I realised that the planning we had done had made our experience of parenthood significantly more straightforward. I noticed that all around me, ‘normal’ parents were burning out, breaking up, changing their careers (often reluctantly), needing flexible work but finding it hard to find, moving house in a panic before their children started school, suffering from a lack of support, and shellshocked by the expense of childcare. 

We would have been exactly the same, if it hadn’t been for the planning we’d been forced to embrace as part of our adoption preparation.

My lightbulb moment was when I asked myself, “Why isn’t everyone planning parenthood?”. And to this day, I still don’t really know. I think most people don’t even think it’s possible, and if they do, they don’t know how.

That’s why I decided to create Preparental, to build upon what I’d learnt in adoption training. And I found that, with research, and with my own experience as a parent, I could improve on it significantly and make it more relevant to those not adopting. And that’s how Preparental was born.

My mission at Preparental

My mission is to create fearless future parents.


I want to reduce the fear, anxiety and mystery that surrounds parenthood for a lot of future parents.

There’s a knowledge gap between parents and non-parents, which makes it hard to understand exactly what the impact of parenthood will be on your life, before it happens to you.

I believe the decision to have a child should be more intentional and purposeful, for the sake of both parents and children.

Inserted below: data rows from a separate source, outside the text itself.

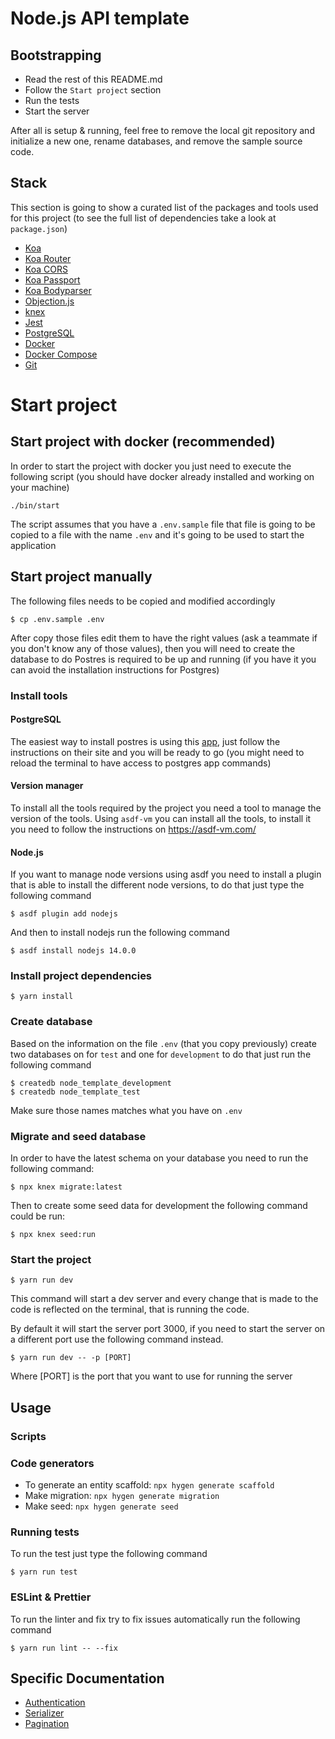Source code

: # Node.js API template

## Bootstrapping

- Read the rest of this README.md
- Follow the `Start project` section
- Run the tests
- Start the server

After all is setup & running, feel free to remove the local git repository and initialize a new one,
rename databases, and remove the sample source code.

## Stack

This section is going to show a curated list of the packages and tools used for this project (to see
the full list of dependencies take a look at `package.json`)

* [Koa](https://koajs.com/)
* [Koa Router](https://github.com/koajs/router)
* [Koa CORS](https://github.com/koajs/cors)
* [Koa Passport](https://github.com/rkusa/koa-passport)
* [Koa Bodyparser](https://github.com/koajs/bodyparser)
* [Objection.js](https://vincit.github.io/objection.js/)
* [knex](http://knexjs.org/)
* [Jest](https://jestjs.io/)
* [PostgreSQL](https://www.postgresql.org/)
* [Docker](https://www.docker.com/)
* [Docker Compose](https://docs.docker.com/compose/)
* [Git](https://git-scm.com/)

# Start project

## Start project with docker (recommended)

In order to start the project with docker you just need to execute the following script (you should
have docker already installed and working on your machine)

```
./bin/start
```

The script assumes that you have a `.env.sample` file that file is going to be copied to a file
with the name `.env` and it's going to be used to start the application

## Start project manually

The following files needs to be copied and modified accordingly

```
$ cp .env.sample .env
```

After copy those files edit them to have the right values (ask a teammate if you don't know any of
those values), then you will need to create the database to do Postres is required to be up and
running (if you have it you can avoid the installation instructions for Postgres)

### Install tools

#### PostgreSQL

The easiest way to install postres is using this [app](https://postgresapp.com/), just follow the
instructions on their site and you will be ready to go (you might need to reload the terminal
to have access to postgres app commands)

#### Version manager

To install all the tools required by the project you need a tool to manage the version of
the tools. Using `asdf-vm` you can install all the tools, to install it you need to
follow the instructions on https://asdf-vm.com/

#### Node.js

If you want to manage node versions using asdf you need to install a plugin that is able to install
the different node versions, to do that just type the following command

```
$ asdf plugin add nodejs
```

And then to install nodejs run the following command

```
$ asdf install nodejs 14.0.0
```


### Install project dependencies

```
$ yarn install
```

### Create database

Based on the information on the file `.env` (that you copy previously) create two
databases on for `test` and one for `development` to do that just run the following command

```
$ createdb node_template_development
$ createdb node_template_test
```

Make sure those names matches what you have on `.env`

### Migrate and seed database

In order to have the latest schema on your database you need to run the following command:

```
$ npx knex migrate:latest
```

Then to create some seed data for development the following command could be run:

```
$ npx knex seed:run
```

### Start the project

```
$ yarn run dev
```

This command will start a dev server and every change that is made to the code is reflected on the
terminal, that is running the code.

By default it will start the server port 3000, if you need to start the server on a different port
use the following command instead.

```
$ yarn run dev -- -p [PORT]
```

Where [PORT] is the port that you want to use for running the server

## Usage

### Scripts

### Code generators

- To generate an entity scaffold: `npx hygen generate scaffold`
- Make migration: `npx hygen generate migration`
- Make seed: `npx hygen generate seed`

### Running tests

To run the test just type the following command

```
$ yarn run test
```

### ESLint & Prettier

To run the linter and fix try to fix issues automatically run the following command

```
$ yarn run lint -- --fix
```

## Specific Documentation

- [Authentication](lib/authentication.md)
- [Serializer](lib/serializer.md)
- [Pagination](lib/middlewares.md)
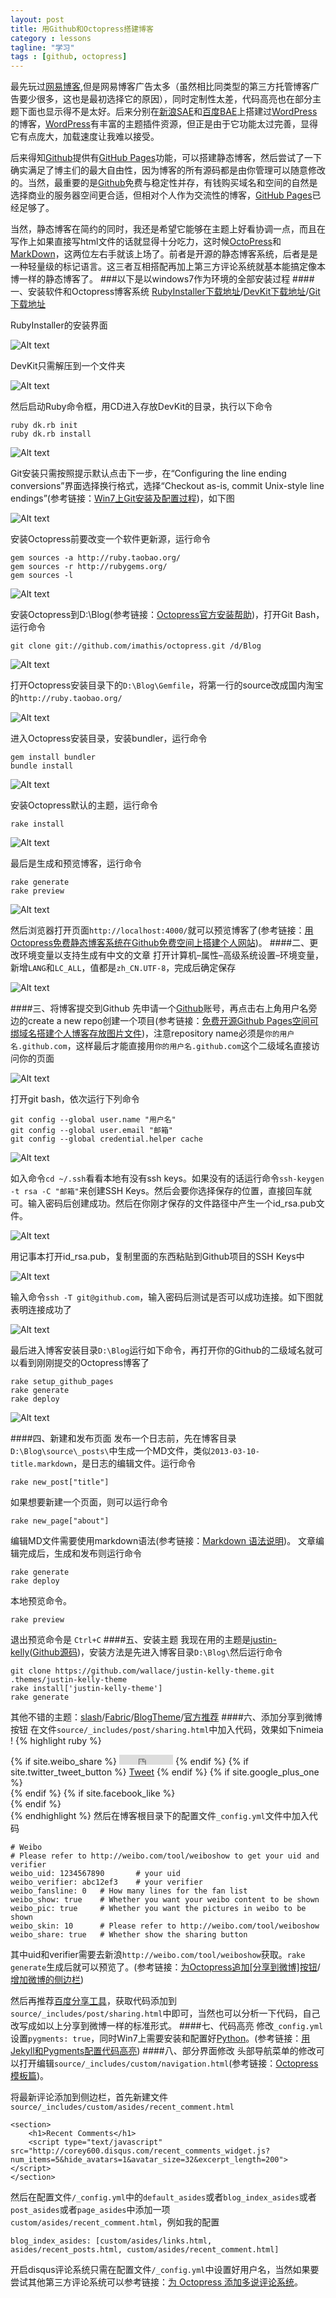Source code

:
 ```yaml
---
layout: post
title: 用Github和Octopress搭建博客
category : lessons
tagline: "学习"
tags : [github, octopress]
---
```

最先玩过[网易博客](http://cheesefan.blog.163.com/),但是网易博客广告太多（虽然相比同类型的第三方托管博客广告要少很多，这也是最初选择它的原因），同时定制性太差，代码高亮也在部分主题下面也显示得不是太好。后来分别在[新浪SAE](http://sae.sina.com.cn/)和[百度BAE](http://developer.baidu.com/bae)上搭建过[WordPress](http://cn.wordpress.org/)的博客，[WordPress](http://cn.wordpress.org/)有丰富的主题插件资源，但正是由于它功能太过完善，显得它有点庞大，加载速度让我难以接受。

后来得知[Github](https://github.com/)提供有[GitHub Pages](http://pages.github.com/)功能，可以搭建静态博客，然后尝试了一下确实满足了博主们的最大自由性，因为博客的所有源码都是由你管理可以随意修改的。当然，最重要的是[Github](https://github.com/)免费与稳定性并存，有钱购买域名和空间的自然是选择商业的服务器空间更合适，但相对个人作为交流性的博客，[GitHub Pages](http://pages.github.com/)已经足够了。

当然，静态博客在简约的同时，我还是希望它能够在主题上好看协调一点，而且在写作上如果直接写html文件的话就显得十分吃力，这时候[OctoPress](http://octopress.org/)和[MarkDown](http://wowubuntu.com/markdown/)，这两位左右手就该上场了。前者是开源的静态博客系统，后者是是一种轻量级的标记语言。这三者互相搭配再加上第三方评论系统就基本能搞定像本博一样的静态博客了。
###以下是以windows7作为环境的全部安装过程
####一、安装软件和Octopress博客系统
[RubyInstaller下载地址](http://rubyforge.org/frs/download.php/75127/rubyinstaller-1.9.2-p290.exe)/[DevKit下载地址](https://github.com/downloads/oneclick/rubyinstaller/DevKit-tdm-32-4.5.2-20111229-1559-sfx.exe)/[Git下载地址](https://msysgit.googlecode.com/files/Git-1.7.10-preview20120409.exe)

RubyInstaller的安装界面

![Alt text](/images/20130228/rbiu.jpg)

DevKit只需解压到一个文件夹

![Alt text](/images/20130228/dkiu.jpg)

然后启动Ruby命令框，用CD进入存放DevKit的目录，执行以下命令

    ruby dk.rb init
    ruby dk.rb install
    
![Alt text](/images/20130228/dkiu2.jpg)

Git安装只需按照提示默认点击下一步，在“Configuring the line ending conversions”界面选择换行格式，选择“Checkout as-is, commit Unix-style line endings”(参考链接：[Win7上Git安装及配置过程](http://www.cnblogs.com/sunny5156/archive/2012/10/23/2735799.html))，如下图

![Alt text](/images/20130228/gitiu.jpg)

安装Octopress前要改变一个软件更新源，运行命令

    gem sources -a http://ruby.taobao.org/
    gem sources -r http://rubygems.org/
    gem sources -l

![Alt text](/images/20130228/ociu.jpg)

安装Octopress到D:\Blog(参考链接：[Octopress官方安装帮助](http://octopress.org/docs/setup/))，打开Git Bash，运行命令

    git clone git://github.com/imathis/octopress.git /d/Blog

![Alt text](/images/20130228/ociu2.jpg)

打开Octopress安装目录下的``D:\Blog\Gemfile``，将第一行的source改成国内淘宝的``http://ruby.taobao.org/``

![Alt text](/images/20130228/ociu3.jpg)

进入Octopress安装目录，安装bundler，运行命令

    gem install bundler
    bundle install

![Alt text](/images/20130228/ociu4.jpg)

安装Octopress默认的主题，运行命令

    rake install

![Alt text](/images/20130228/ociu5.jpg)

最后是生成和预览博客，运行命令

    rake generate
    rake preview

![Alt text](/images/20130228/ociu6.jpg)

然后浏览器打开页面``http://localhost:4000/``就可以预览博客了(参考链接：[用Octopress免费静态博客系统在Github免费空间上搭建个人网站](http://www.freehao123.com/octopress/))。
####二、更改环境变量以支持生成有中文的文章
打开计算机–属性–高级系统设置–环境变量，新增``LANG``和``LC_ALL``，值都是``zh_CN.UTF-8``，完成后确定保存

![Alt text](/images/20130228/hj.jpg)

####三、将博客提交到Github
先申请一个[Github](https://github.com/)账号，再点击右上角用户名旁边的create a new repo创建一个项目(参考链接：[免费开源Github Pages空间可绑域名搭建个人博客存放图片文件](http://www.freehao123.com/github-pages/))，注意repository name必须是``你的用户名.github.com``，这样最后才能直接用``你的用户名.github.com``这个二级域名直接访问你的页面

![Alt text](/images/20130228/gh.jpg)

打开git bash，依次运行下列命令

    git config --global user.name "用户名"
    git config --global user.email "邮箱"
    git config --global credential.helper cache

![Alt text](/images/20130228/gh2.jpg)

如入命令``cd ~/.ssh``看看本地有没有ssh keys。如果没有的话运行命令``ssh-keygen -t rsa -C "邮箱"``来创建SSH Keys。然后会要你选择保存的位置，直接回车就可。输入密码后创建成功。然后在你刚才保存的文件路径中产生一个id_rsa.pub文件。

![Alt text](/images/20130228/gh3.jpg)

用记事本打开id_rsa.pub，复制里面的东西粘贴到Github项目的SSH Keys中

![Alt text](/images/20130228/gh4.jpg)

输入命令``ssh -T git@github.com``，输入密码后测试是否可以成功连接。如下图就表明连接成功了

![Alt text](/images/20130228/gh5.jpg)

最后进入博客安装目录``D:\Blog``运行如下命令，再打开你的Github的二级域名就可以看到刚刚提交的Octopress博客了

    rake setup_github_pages
    rake generate
    rake deploy

![Alt text](/images/20130228/gh6.jpg)

####四、新建和发布页面
发布一个日志前，先在博客目录``D:\Blog\source\_posts\``中生成一个MD文件，类似``2013-03-10-title.markdown``，是日志的编辑文件。运行命令

    rake new_post["title"]

如果想要新建一个页面，则可以运行命令

    rake new_page["about"]

编辑MD文件需要使用markdown语法(参考链接：[Markdown 语法说明](http://wowubuntu.com/markdown/))。
文章编辑完成后，生成和发布则运行命令

    rake generate
    rake deploy

本地预览命令。

    rake preview

退出预览命令是
``Ctrl+C``
####五、安装主题
我现在用的主题是[justin-kelly](http://blog.justin.kelly.org.au/octopress-theme/)([Github源码](https://github.com/wallace/justin-kelly-theme))，安装方法是先进入博客目录``D:\Blog\``然后运行命令

    git clone https://github.com/wallace/justin-kelly-theme.git .themes/justin-kelly-theme
    rake install['justin-kelly-theme']
    rake generate

其他不错的主题：[slash](http://zespia.tw/Octopress-Theme-Slash/index_tw.html#overview)/[Fabric](http://panks.me/blog/2013/01/new-octopress-theme-fabric/)/[BlogTheme](https://github.com/rastersize/BlogTheme)/[官方推荐](https://github.com/imathis/octopress/wiki/3rd-Party-Octopress-Themes)
####六、添加分享到微博按钮
在文件``source/_includes/post/sharing.html``中加入代码，效果如下nimeia !
{% highlight ruby %}
    <div class="sharing">
      {% if site.weibo_share %}
      <span>
      <iframe 
        width="86" 
        scrolling="no" 
        height="16" 
        frameborder="0" 
        src=
          "http://hits.sinajs.cn/A1/weiboshare.html?url={{ site.url }}{{ page.url }}&amp;type=6&amp;{% if site.weibo_uid %}ralateUid={{ site.weibo_uid }}&amp;{% endif %}language=zh_cn" allowtransparency="true">
      </iframe>
      </span>
      {% endif %}
      {% if site.twitter_tweet_button %}
      <a href="http://twitter.com/share" class="twitter-share-button" data-url="{{ site.url }}{{ page.url }}" data-via="{{ site.twitter_user }}" data-counturl="{{ site.url }}{{ page.url }}" >Tweet</a>
      {% endif %}
      {% if site.google_plus_one %}
      <div class="g-plusone" data-size="{{ site.google_plus_one_size }}"></div>
      {% endif %}
      {% if site.facebook_like %}
        <div class="fb-like" data-send="true" data-width="450" data-show-faces="false"></div>
      {% endif %}
    </div>
{% endhighlight %}
然后在博客根目录下的配置文件``_config.yml``文件中加入代码

    # Weibo
    # Please refer to http://weibo.com/tool/weiboshow to get your uid and verifier 
    weibo_uid: 1234567890       # your uid
    weibo_verifier:	abc12ef3    # your verifier
    weibo_fansline: 0   # How many lines for the fan list
    weibo_show: true    # Whether you want your weibo content to be shown
    weibo_pic: true     # Whether you want the pictures in weibo to be shown
    weibo_skin: 10      # Please refer to http://weibo.com/tool/weiboshow
    weibo_share: true   # Whether show the sharing button

其中uid和verifier需要去新浪``http://weibo.com/tool/weiboshow``获取。``rake generate``生成后就可以预览了。(参考链接：[为Octopress追加[分享到微博]按钮](http://programus.github.com/blog/2012/03/04/share-weibo-button/)/[增加微博的侧边栏](http://clark1231.iteye.com/blog/1553939))

然后再推荐[百度分享工具](http://share.baidu.com/)，获取代码添加到``source/_includes/post/sharing.html``中即可，当然也可以分析一下代码，自己改写成如以上分享到微博一样的标准形式。
####七、代码高亮
修改``_config.yml``设置``pygments: true``，同时Win7上需要安装和配置好[Python](http://www.python.org/download/)。(参考链接：[用Jekyll和Pygments配置代码高亮](http://zyzhang.github.com/blog/2012/08/31/highlight-with-Jekyll-and-Pygments/))
####八、部分界面修改
头部导航菜单的修改可以打开编辑``source/_includes/custom/navigation.html``(参考链接：[Octopress 模板篇](http://linmumu.me/octopress-theme-template.html))。

将最新评论添加到侧边栏，首先新建文件``source/_includes/custom/asides/recent_comment.html``

    <section>
        <h1>Recent Comments</h1>
        <script type="text/javascript" src="http://corey600.disqus.com/recent_comments_widget.js?num_items=5&hide_avatars=1&avatar_size=32&excerpt_length=200"></script>
    </section>

然后在配置文件``/_config.yml``中的``default_asides``或者``blog_index_asides``或者``post_asides``或者``page_asides``中添加一项``custom/asides/recent_comment.html``，例如我的配置

    blog_index_asides: [custom/asides/links.html, asides/recent_posts.html, custom/asides/recent_comment.html]

开启disqus评论系统只需在配置文件``/_config.yml``中设置好用户名，当然如果要尝试其他第三方评论系统可以参考链接：[为 Octopress 添加多说评论系统](http://ihavanna.org/Internet/2013-02/add-duoshuo-commemt-system-into-octopress.html)。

Too many people drift into it without really thinking.

I care about parents, and I want to make parenthood easier and more enjoyable for them. Parenthood is hard on parents, and it pays to “do the work” before you become a parent when you have more time and energy to set yourself up for success.

I also care about children. I want to make outcomes better for them. If their parents are well-prepared, with their own needs are met, they can focus more on their children’s needs and be ‘better parents’.

(I’m not subscribing to the view that parents need to be perfect, or sacrifice everything for their kids, but as a parent of children who had a very poor start to life, I know how important ‘good enough’ parenting in the early years is for children).

I don’t think there’s enough of a culture of reflection on parenthood by non-parents. It’s almost a taboo subject in the workplace, and even in the family and among friends. I want to normalise talking about and planning for parenthood before it happens.

Finally, it surprises many parents how hard it is to achieve gender equality in parenthood. Those who have been used to being treated equally before they become parents, suddenly find that equality and parenthood don’t go together. Planning can help to rectify this, enabling parents to share parenthood more equally – and this benefits everyone.